REQUIRED WORK: With both ends included, transcribe exactly the records below from their first line to the line that contains "Then, the network is trained to convergence.".
[EXERCISE INPUTS Boundary: Start]
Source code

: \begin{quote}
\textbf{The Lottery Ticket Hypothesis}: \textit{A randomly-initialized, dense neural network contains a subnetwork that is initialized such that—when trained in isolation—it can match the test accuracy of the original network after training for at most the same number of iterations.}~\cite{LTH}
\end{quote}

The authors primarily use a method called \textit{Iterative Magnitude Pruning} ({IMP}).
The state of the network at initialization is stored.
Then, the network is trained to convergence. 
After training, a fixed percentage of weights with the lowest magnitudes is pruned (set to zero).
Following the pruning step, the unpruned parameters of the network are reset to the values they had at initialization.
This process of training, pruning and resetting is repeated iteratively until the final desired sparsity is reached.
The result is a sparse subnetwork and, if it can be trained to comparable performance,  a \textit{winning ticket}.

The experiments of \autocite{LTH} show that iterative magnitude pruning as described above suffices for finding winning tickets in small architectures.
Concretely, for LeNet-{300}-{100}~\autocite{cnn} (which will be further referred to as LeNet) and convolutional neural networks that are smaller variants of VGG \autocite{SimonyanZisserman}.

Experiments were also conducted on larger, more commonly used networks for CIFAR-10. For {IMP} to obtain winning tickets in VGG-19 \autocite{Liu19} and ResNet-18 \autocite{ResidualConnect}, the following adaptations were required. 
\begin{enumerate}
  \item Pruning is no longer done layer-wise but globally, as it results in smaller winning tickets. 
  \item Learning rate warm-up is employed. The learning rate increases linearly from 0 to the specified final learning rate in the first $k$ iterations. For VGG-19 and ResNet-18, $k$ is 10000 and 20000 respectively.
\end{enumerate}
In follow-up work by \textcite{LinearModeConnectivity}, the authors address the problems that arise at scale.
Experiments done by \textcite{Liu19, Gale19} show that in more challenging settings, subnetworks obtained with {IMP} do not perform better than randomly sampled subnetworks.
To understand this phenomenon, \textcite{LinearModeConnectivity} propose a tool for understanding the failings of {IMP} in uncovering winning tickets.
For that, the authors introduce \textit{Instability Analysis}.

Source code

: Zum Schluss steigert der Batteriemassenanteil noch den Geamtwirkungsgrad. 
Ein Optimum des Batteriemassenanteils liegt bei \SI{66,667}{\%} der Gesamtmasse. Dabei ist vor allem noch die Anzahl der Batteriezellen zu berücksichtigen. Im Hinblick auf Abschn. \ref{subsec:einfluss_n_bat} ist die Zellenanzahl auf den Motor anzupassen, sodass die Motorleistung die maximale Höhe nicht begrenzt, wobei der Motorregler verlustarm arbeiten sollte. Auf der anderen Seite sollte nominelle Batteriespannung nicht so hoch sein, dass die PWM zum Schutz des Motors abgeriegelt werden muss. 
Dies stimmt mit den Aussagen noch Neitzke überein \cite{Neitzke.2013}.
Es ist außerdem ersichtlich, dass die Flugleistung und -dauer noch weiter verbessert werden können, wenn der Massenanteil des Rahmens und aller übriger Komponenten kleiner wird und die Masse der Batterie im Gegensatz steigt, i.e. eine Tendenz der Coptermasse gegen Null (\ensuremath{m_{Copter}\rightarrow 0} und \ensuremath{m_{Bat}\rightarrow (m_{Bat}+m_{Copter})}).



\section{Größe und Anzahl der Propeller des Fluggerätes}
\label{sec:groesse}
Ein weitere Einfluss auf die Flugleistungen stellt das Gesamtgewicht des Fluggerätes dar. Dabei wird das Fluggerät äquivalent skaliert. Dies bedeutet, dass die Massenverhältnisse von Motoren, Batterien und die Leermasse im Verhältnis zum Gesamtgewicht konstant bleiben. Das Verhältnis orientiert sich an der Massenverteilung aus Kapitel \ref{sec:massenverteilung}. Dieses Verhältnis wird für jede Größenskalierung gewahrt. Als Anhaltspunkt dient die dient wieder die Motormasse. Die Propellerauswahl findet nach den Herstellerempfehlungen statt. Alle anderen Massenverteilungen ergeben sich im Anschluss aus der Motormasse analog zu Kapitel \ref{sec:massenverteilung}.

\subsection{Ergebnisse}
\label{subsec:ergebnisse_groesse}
[EXERCISE INPUTS Boundary: End]
PROBLEM SOLUTION:
Source code

: \begin{quote}
\textbf{The Lottery Ticket Hypothesis}: \textit{A randomly-initialized, dense neural network contains a subnetwork that is initialized such that—when trained in isolation—it can match the test accuracy of the original network after training for at most the same number of iterations.}~\cite{LTH}
\end{quote}

The authors primarily use a method called \textit{Iterative Magnitude Pruning} ({IMP}).
The state of the network at initialization is stored.
Then, the network is trained to convergence. 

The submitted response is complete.